Developed by Victorian electronic engineer David Jahshan and his company Axiflux, the adaptive magnetic flux array motor (AMFA) uses switching components that were prohibitively expensive until the popularity of plasma televisions brought the price down.

EV Engineering – formed by a group of local car parts makers and service providers – last year converted seven Holden Commodores to electric power to demonstrate the feasibility of electric-powered large cars.

Following the successful completion of the construction phase, the seven Commodores are now out on the road in the hands of interested parties, but EV Engineering has had to be scaled back in size.

The AMFA project has arrived in time to dispel some of the uncertainty over EVE’s future following the announcement last month that major partner, EV charging infrastructure provider and battery swap technology pioneer Better Place, was having its Australian funding cut.

EVE will help with the development of the AMFA motor by using one of its Commodores as a mobile test bed.

In a system similar in concept to cylinder deactivation technology on internal combustion engines, the new motor has 23 embedded micro-controllers that automatically adjust power consumption to the immediate needs of the driver and the vehicle.

Mr Jahshan said his new motor comprises 23 little segments, each controlled by its own micro-processor.

This would have been prohibitively expensive a few years ago, but the cost of the processors has fallen from $50 each to around $2 now.

“As I was designing the motor, whenever I ran into a problem, I would just shove in another micro-processor with the idea that I would come back to that problem later,” Jahshan told GoAuto at the Cars of Tomorrow conference.

“When I completed the motor, it became apparent the multiple processors were the key to the design,” he said.

Introducing the motor at the conference, EVE chief engineer Tim Olding explained that the motor was different in another aspect, as all the poles and magnets were on the same axis as the rotor.

“It’s not three phase like other electric motors, it’s 23 phase, which means the system can selectively turn off, or shut down, parts of the motor.”

This means the power efficiency of the motor at part load can be as high as 95 per cent, whereas other electric motors sink as low as 70 per cent efficiency under part load.

Mr Olding said there were other advantages.
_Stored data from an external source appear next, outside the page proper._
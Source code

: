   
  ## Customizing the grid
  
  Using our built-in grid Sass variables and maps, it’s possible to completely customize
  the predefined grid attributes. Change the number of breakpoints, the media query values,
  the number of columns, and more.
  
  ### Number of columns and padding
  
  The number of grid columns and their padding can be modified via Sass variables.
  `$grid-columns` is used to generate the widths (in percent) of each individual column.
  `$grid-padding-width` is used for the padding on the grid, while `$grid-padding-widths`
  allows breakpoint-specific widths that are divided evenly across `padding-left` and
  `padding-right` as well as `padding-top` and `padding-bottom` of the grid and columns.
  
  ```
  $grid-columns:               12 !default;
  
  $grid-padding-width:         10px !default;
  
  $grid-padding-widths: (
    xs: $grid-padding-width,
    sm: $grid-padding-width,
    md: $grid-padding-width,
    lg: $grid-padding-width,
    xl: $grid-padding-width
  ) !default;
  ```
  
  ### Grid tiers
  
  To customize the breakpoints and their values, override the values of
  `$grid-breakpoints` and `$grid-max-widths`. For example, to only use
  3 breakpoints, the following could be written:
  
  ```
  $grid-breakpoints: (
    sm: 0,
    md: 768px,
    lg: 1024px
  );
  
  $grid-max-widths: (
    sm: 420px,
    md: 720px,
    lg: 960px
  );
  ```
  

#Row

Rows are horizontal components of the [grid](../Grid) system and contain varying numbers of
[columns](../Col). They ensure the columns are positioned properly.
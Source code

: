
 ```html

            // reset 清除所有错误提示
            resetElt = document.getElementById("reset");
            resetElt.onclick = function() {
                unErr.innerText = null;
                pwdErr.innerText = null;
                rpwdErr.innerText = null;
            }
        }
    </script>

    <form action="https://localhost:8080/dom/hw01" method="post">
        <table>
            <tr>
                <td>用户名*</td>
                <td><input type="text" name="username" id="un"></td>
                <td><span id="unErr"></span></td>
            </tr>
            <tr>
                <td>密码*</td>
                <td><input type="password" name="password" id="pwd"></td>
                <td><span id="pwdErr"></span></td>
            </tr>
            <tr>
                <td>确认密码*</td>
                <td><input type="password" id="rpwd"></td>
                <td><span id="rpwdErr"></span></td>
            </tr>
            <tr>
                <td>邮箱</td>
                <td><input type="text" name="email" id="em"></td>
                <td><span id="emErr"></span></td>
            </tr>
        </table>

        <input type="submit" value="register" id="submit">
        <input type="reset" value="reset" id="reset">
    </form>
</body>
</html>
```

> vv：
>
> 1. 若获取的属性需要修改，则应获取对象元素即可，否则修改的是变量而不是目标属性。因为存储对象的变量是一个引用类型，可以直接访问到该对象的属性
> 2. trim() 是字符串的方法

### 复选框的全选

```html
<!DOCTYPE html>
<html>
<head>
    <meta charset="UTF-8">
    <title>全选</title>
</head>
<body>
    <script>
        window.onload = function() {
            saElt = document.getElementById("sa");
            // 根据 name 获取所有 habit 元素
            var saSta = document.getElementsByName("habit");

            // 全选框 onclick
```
Having the microprocessors embedded in the motor eliminated the need for a separate inverter, greatly easing the packaging problem.
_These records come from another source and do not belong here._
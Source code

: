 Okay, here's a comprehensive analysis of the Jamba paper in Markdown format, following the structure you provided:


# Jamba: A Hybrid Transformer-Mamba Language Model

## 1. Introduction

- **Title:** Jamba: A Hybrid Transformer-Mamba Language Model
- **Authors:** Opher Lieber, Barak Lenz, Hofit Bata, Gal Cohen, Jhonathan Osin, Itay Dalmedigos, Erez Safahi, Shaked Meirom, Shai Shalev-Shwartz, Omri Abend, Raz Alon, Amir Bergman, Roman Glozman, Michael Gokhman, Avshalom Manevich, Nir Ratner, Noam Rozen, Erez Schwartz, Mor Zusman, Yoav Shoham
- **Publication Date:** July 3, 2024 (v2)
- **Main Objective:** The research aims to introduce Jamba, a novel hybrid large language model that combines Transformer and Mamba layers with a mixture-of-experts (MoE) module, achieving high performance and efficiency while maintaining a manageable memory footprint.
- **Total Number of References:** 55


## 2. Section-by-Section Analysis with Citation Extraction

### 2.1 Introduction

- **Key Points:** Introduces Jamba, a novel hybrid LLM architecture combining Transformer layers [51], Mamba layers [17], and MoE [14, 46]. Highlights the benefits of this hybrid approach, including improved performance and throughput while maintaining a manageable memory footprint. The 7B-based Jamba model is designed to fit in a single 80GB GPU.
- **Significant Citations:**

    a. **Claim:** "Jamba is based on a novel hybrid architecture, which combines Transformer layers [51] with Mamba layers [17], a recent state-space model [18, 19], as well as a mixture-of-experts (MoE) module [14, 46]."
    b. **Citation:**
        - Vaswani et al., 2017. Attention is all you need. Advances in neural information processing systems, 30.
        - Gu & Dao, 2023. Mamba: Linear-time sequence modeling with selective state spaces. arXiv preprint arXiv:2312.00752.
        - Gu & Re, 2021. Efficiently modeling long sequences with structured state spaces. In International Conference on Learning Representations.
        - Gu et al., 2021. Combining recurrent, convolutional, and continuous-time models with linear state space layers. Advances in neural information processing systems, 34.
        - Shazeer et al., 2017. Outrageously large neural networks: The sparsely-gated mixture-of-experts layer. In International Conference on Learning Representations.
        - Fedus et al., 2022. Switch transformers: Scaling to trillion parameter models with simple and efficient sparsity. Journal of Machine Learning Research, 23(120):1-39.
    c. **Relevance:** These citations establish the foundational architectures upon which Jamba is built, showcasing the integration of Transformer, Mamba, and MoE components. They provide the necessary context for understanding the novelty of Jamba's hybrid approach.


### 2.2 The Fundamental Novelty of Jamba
In addition, the characteristics of the motor are such that the car designer can do away with a gearbox and incorporate the differential into the motor unit. 

He said the drivetrain of the EVE Commodores weighed 97kg while a drivetrain with the new motor is expected to weigh around 60kg.

Mr Jahshan, who is a visiting fellow in the electrical and electronic engineering department at Melbourne University, said he started on the project four years ago after he and his cousin decided to make their own electric car.

Then he realised he needed a new electric motor that was more efficient than the motors on the market at the time.

“How hard can it be to design an electric motor?” he asked himself in the time-honoured mode of inventors.

Since his cousin pulled out the project, Mr Jahshan has been pushing the project along for the last three years and has won support from a range of financial backers.

His company, Axiflux, is currently taking out patents around the world, partly because he believes he motor will be relatively easy to build.

“”It will use only bog-standard production techniques, well established metallurgy and normal materials,” he said.

Mr Jahshan has completed two small-scale prototypes and is presently building the first full-scale, 150kW motor for bench testing.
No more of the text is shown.